昭八・二・六生 秋田総合高等職業訓練校教導

主文

被告人は無罪。

理由

一、本件公訴事実の要旨

本件公訴事実の要旨は

「被告人は、秋田総合職業訓練所職員組合の執行委員であるが、同組合が年末手当の増額を要求して宿日直拒否闘争に入つたため、同訓練所長が植木職工藤竹蔵(当時五一年)を臨時職員として雇入れ、昭和三九年一月一四日から同人を宿直勤務に当らせたので、同組合は同人に対し、臨時職員として働くことをやめるように説得していたところ、被告人は、その説得に当つた際強いて同人を辞任させるため、

(一)  同月二四日午後六時頃、大館市万吉川原所在前記訓練所所長室において、同人に対し、「臨時職員の仕事をやめて貰いたい。やめなければ、大館、早口のあんたの出入先をとめることができるし、とめて見せますよ。また、あんたの息子は花岡工高の機械科に行つているようだが、自分の従兄弟が花岡工高の田山教頭だから、その先生に頼めば息子さんのことは何とでもできるし、学校に行けないようにしてやる。」旨大きな声で、かつ、威嚇的な態度で申し向け、もつて、同人の営業および息子の就学に危害を加えるべきことを通告して同人を脅迫し、

(二)  同月二七日午後五時過頃、前記訓練所ボイラー室において、同人に対し「毎日言つてもわからないか。土曜でも日曜でも、やめないうちは毎日でもやりますよ。毎日こういうふうにやられると、あんたは一人で精神科に行かねばならないようになる。そうなるようにやりますよ。」と大きな声で、かつ、威嚇的な態度で申し向け、もつて、同人の精神状態に危害を加えるべきことを通告して、同人を脅迫し

たものである。」というのである。

二、当裁判所の認定した事実と法律判断

(証拠略)を総合すると、次の事実が認められる。

(一)  事件に至る経緯

全国総合職業訓練所職員組合は、昭和三八年一〇月頃から、使用者である雇用促進事業団に対し、年末手当の支給を要求して団体交渉を重ねていたが、交渉が決裂し、かつ中央労働委員会の斡旋も不調に終つたため、同組合本部の指令により、同年一二月二三日から全国の各総合職業訓練所において一斉に無期限の宿日直拒否闘争を開始した。秋田総合職業訓練所においては、従来同訓練所の内部規程に基き、所長、庶務課長、訓練課長を除く職員が二名ずつ宿日直に当つていたところ、同訓練所職員約二三名によつて組織される前記組合秋田支部(以下組合という)も右闘争を開始したため、その後は、右管理職三名およびその他の非組合員二名が一名ずつ交替でこれに当ると共に、前記事業団の通達に基いて、同日以降アルバイトの学生等を三回に亘つて順次一名ずつ雇入れてこれに当らせた。これに対し、組合は、右アルバイト学生らに対し臨時職員を辞めるよう説得活動を続けたため、右学生らはいずれも短日間で辞めていつた。そこで同訓練所所長は、昭和三九年一月一四日臨時職員として、当時失職中の植木職工藤竹蔵(当時五一年)を約一ヶ月の雇用期間をもつて雇入れ、宿直勤務に当らせた。組合は、同人に対しても、同日から二、三名の組合員が交替で、土曜、日曜を除いて殆んど連日、辞職するよう説得を続けたが、工藤は生活苦を理由にこれに応じなかつた。

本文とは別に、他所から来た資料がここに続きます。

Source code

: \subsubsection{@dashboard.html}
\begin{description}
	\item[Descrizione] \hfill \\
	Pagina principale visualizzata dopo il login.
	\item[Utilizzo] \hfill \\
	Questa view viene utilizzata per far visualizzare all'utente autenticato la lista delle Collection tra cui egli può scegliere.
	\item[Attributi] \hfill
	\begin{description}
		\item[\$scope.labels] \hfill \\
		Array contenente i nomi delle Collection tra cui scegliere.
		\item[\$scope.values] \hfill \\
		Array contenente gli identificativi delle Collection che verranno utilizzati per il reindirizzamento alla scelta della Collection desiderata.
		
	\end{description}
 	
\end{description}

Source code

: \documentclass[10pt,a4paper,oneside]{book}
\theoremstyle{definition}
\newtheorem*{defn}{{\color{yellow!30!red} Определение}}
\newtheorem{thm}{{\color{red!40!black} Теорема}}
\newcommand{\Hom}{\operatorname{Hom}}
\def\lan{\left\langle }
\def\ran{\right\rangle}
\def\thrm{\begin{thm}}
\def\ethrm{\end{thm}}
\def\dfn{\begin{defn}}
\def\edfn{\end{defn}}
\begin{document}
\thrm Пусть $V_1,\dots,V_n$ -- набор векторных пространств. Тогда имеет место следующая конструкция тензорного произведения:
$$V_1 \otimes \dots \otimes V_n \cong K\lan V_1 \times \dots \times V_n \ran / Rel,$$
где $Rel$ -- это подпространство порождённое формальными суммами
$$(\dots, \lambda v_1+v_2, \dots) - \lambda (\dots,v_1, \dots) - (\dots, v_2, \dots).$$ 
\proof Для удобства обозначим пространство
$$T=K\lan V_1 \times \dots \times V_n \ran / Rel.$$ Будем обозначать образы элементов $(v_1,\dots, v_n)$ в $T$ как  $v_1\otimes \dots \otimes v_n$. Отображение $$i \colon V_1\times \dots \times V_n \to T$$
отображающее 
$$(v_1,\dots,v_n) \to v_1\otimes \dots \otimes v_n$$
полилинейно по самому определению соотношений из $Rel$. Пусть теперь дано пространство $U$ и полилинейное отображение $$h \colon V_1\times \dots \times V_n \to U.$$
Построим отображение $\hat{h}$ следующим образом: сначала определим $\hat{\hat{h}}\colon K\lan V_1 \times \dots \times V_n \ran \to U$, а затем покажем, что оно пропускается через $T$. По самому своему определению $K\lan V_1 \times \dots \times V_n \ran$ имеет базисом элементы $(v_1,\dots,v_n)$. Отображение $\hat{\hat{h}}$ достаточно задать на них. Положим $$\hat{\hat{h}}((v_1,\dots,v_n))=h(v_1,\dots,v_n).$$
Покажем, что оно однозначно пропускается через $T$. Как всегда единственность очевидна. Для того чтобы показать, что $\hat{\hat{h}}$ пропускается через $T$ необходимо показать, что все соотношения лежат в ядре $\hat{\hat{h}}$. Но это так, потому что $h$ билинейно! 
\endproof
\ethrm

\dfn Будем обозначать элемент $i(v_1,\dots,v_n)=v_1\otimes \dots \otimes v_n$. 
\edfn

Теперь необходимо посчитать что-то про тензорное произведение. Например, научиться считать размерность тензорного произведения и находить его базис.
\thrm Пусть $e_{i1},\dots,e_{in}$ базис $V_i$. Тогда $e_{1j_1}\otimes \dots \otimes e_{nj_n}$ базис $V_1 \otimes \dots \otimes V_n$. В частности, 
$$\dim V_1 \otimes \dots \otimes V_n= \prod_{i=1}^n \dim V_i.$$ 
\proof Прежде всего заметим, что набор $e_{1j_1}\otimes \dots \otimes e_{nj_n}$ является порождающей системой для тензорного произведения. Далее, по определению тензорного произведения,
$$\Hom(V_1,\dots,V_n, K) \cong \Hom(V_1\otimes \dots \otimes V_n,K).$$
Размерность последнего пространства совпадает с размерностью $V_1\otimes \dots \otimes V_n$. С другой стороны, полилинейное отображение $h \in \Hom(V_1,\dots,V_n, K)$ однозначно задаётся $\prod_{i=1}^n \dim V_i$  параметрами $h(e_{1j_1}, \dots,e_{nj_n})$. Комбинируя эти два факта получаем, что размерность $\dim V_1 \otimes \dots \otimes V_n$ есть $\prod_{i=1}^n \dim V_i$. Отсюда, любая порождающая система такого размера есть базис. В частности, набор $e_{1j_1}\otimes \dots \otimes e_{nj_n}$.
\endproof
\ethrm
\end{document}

なお被告人は、昭和二八年頃から同訓練所教導として勤務し、組合には結成当初から加入し、昭和三八年九月頃からは組合執行委員となり、右宿日直拒否闘争に参加していたものである。

(二)  公訴事実第一について

被告人は、昭和三九年一月二四日午後六時頃から、同訓練所所長室において、組合員塚田研一と共に工藤に対し臨時職員を辞するよう説得に当つたのであるが、その際、話題は、まず工藤の夜廻りの経路、鍵の不完全な個所、宿直日誌、事故の責任等宿直一般に関することから始まり、次いで被告人において「工藤さん酒つこの方はどうです。あなたが酒を飲む人であれば酒を飲んで話せば一番よくわかる」等ともちかけ、工藤が「酒もたばこも飲まない」と答え、さらに工藤において「今着ているジヤンパーも実は借りて来たものだ。給料をもらつてから払うのだ。」と話したのに対し、被告人も「われわれも同じだ」などと答えるなど、酒や服装の話から、お互いの暮しが大変だという同情的な趣旨の話題も加えられながら、特に緊張したふんい気もないままに、被告人は、工藤に対して臨時職員を辞するよう説得をつづけたのであるが、工藤は依然として自己の窮状を訴えてこれを拒否したため、被告人は、さらに工藤に「私は何十年も大館に住んでいるし、職業柄いろいろな業者とも交渉があり、大館、早口方面の庭をつくつている人を知つているからその方面の職を世話してやつてもいい」旨話し、庭の持主の名を具体的にあげたのに対し、工藤も「あの庭はきれいだしな」などと相槌を打ち、また同席していた右塚田も「北星製菓の夜警が足りないそうだが、どうか」と口をはさんだりしたが、工藤は頑な態度に終始し、転職の話に乗つて来なかつたため、被告人は次第に焦燥と憤慨の情が昂じ、大声で「大館、早口に庭をつくつている人を多く知つているからあなたの植木職の出入先をとめることもできる」旨、さらに「あなたの息子が花岡工高にいるそうだが、あそこには知り合いの先生がいるから、その人に頼めば息子のことはどうにでもなる」旨の発言をするにいたつた。しかし、その後も被告人と工藤との間には就職斡旋の話が交され、結局被告人は工藤に対して、転職の時期等を月曜日までに返事してもらいたい旨告げてその日は別れ、同月二七日に被告人から再び工藤に対し、就職斡旋の話がもち出された、以上の事実を認めることができる。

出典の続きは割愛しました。